14 de dezembro de 2014

IDA: ALBUM FAMILIAR SEM COSTURA



Nei Duclós

A ferida não cicatriza porque as imagens não costuram. Estão dispersas, em sépia, preto e branco, cinza: retratos de desaparecidos, o extermínio de um povo na Polônia ocupada pelo comunismo nos anos 60, onde uma noviça percorre o caminho da própria identidade e só encontra funeral e suicídio. Ela nada sabia porque não dispunha de fotos. O filme procura reunir as porções que formam essa cicatriz que sangra eternamente: os judeus condenados ao exílio, para fora das fronteiras ou para o fundo da terra em covas anônimas em bosques sinistros. 
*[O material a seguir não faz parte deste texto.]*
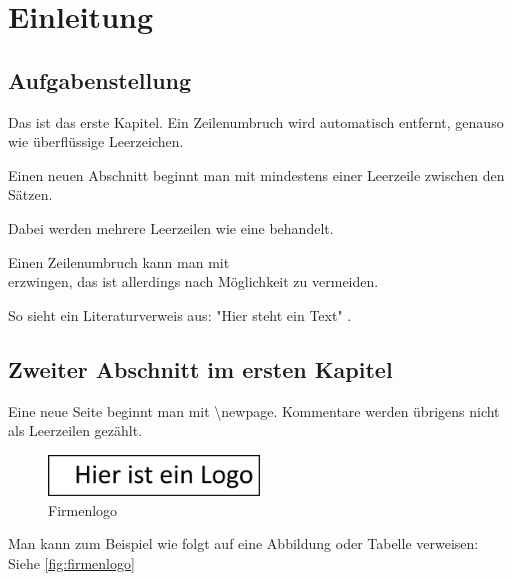 \chapter{Einleitung}        %
\section{Aufgabenstellung}  %
Das ist das erste Kapitel.
Ein Zeilenumbruch wird automatisch entfernt, genauso    wie   überflüssige                 Leerzeichen.

Einen neuen Abschnitt beginnt man mit mindestens einer Leerzeile zwischen den Sätzen.




Dabei werden mehrere Leerzeilen wie eine behandelt.

Einen Zeilenumbruch kann man mit \\ erzwingen, das ist allerdings nach Möglichkeit zu vermeiden.

So sieht ein Literaturverweis aus: "Hier steht ein Text" \cite{OPCFoundation}.
\newpage
\section{Zweiter Abschnitt im ersten Kapitel}
Eine neue Seite beginnt man mit \textbackslash newpage.
Kommentare werden übrigens nicht als Leerzeilen gezählt.

\begin{figure}[h]                                               %
    \includegraphics[width=0.5\textwidth]{content/img/company.png}        %
    \caption{Firmenlogo}                                        %
    \label{fig:firmenlogo}                                      %
\end{figure}

Man kann zum Beispiel wie folgt auf eine Abbildung oder Tabelle verweisen: Siehe \autoref{fig:firmenlogo}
A futura freira esconde o cabelo ruivo, que o salvou do massacre, pois assim passou por não judia e foi poupada. O irmão, moreno e circuncisado, não teve o mesmo destino. Foi-se junto com os pais nas mãos de algozes sem grife, camponeses que queriam roubar a terra da família de judeus perseguidos pelo nazismo.  Esconder os corpos foi a forma de se apropriar da terra. Mostrá-los para as herdeiras foi o acordo para consolidar o roubo: houve a troca da devolução dos restos pela posse definitiva do sítio.
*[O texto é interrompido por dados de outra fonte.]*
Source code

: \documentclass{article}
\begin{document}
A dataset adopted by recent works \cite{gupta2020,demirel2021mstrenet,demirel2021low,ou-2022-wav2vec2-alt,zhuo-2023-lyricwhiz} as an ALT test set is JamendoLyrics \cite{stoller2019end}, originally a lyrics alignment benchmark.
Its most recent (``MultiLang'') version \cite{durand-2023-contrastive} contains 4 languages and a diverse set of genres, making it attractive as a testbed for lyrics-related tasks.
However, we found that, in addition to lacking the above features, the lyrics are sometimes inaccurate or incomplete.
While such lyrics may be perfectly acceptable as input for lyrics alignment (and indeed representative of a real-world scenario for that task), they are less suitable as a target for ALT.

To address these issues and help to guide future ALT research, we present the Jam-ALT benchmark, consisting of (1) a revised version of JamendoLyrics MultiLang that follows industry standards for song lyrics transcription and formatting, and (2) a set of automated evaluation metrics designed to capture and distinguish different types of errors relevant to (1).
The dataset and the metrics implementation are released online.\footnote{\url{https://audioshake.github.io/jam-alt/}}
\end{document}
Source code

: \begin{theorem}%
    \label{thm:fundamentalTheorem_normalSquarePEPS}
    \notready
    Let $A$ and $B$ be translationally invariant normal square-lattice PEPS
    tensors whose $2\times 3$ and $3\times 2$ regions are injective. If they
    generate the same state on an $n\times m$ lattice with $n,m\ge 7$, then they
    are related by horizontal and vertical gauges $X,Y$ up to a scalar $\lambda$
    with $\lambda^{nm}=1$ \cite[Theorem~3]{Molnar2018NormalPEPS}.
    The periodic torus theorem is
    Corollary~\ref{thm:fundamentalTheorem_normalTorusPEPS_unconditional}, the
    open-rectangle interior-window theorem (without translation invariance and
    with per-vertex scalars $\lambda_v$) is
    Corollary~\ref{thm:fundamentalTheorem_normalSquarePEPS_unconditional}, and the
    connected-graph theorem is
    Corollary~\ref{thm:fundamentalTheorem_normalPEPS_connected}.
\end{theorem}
O filme carrega no clima visual das fotos perdidas. Procura ser o álbum que falta na vida das duas protagonistas, a sobrinha órfã ( Agata Trzebuchowska) que virou católica e a tia (Agata Kulesza )que virou comunista e acabou no alcoolismo. Tudo é desvestido na obra Ida (2014), considerada a melhor do ano pela revista New Yorker, dirigida pelo polonês Pawel Pawlikowski, que também assina o roteiro junto com Rebecca Lenkiewicz . A paisagem rural nua, estática, destaca as personagens isoladas em seus dramas, que num road movies por estradas e aldeias úmidas, procuram descobrir o paradeiro dos desaparecidos. A paisagem urbana, rápida como um trem em movimento, é uma sequência de frames que parecem do velho celuloide, que mostram pelas janelas as ruas tomadas por pessoas engessadas numa sociedade espiritualmente morta.
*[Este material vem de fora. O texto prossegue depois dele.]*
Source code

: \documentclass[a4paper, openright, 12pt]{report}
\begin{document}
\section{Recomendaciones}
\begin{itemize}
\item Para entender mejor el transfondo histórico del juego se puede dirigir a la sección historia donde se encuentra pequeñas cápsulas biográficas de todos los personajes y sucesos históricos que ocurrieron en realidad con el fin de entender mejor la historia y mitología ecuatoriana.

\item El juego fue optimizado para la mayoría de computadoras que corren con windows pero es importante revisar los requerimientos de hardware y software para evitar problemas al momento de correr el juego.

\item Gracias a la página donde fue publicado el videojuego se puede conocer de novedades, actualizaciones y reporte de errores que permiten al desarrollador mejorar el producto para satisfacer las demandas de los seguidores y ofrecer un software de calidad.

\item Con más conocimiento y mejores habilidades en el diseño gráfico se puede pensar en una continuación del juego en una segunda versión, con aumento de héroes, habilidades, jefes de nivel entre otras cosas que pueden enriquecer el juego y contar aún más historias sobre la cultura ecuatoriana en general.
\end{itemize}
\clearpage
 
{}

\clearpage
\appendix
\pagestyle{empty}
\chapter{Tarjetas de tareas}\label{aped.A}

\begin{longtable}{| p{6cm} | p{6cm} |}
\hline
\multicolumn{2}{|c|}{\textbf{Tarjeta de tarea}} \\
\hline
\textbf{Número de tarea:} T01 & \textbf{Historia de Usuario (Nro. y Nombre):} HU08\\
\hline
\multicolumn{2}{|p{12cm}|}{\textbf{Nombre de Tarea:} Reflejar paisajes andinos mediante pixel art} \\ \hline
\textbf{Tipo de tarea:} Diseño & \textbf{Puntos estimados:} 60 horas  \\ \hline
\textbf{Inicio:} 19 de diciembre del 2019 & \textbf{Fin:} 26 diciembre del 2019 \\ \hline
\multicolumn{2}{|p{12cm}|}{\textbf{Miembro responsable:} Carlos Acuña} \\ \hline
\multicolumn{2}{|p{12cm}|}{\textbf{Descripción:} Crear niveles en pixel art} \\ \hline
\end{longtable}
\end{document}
O que desagrada é essa intenção de alcançar, via preto e branco e no tom minimalista, a profundidade e a carpintaria da obra prima. É o que dizem do filme,mas discordo. Há intenção demais nesta narrativa que devolve personagens para o beco sem saída. A solução é a morte ou então assumir a nova identidade que soa falsa, pois uma freira judia ou uma magistrada comunista alcoólatra mantem o paradoxo de uma história sem desfecho convincente. Mas são detalhes. O importante é destacar a intenção de compor um álbum familiar a partir de imagens esparsas, de costurar uma cicatriz que jamais encontra a cura e de oferecer o mundo partido para quem , como espectador, sofre junto com essas pessoas perdidas, que contam ainda com a presença do saxofonistas interpretado por Dawid Ogrodnik.

Ele acena com uma solução, a vida rotineira de um casal com filhos. Mas ela prefere voltar ao convento onde encontrou abrigo, sabendo agora de onde veio e o que aconteceu com sua família.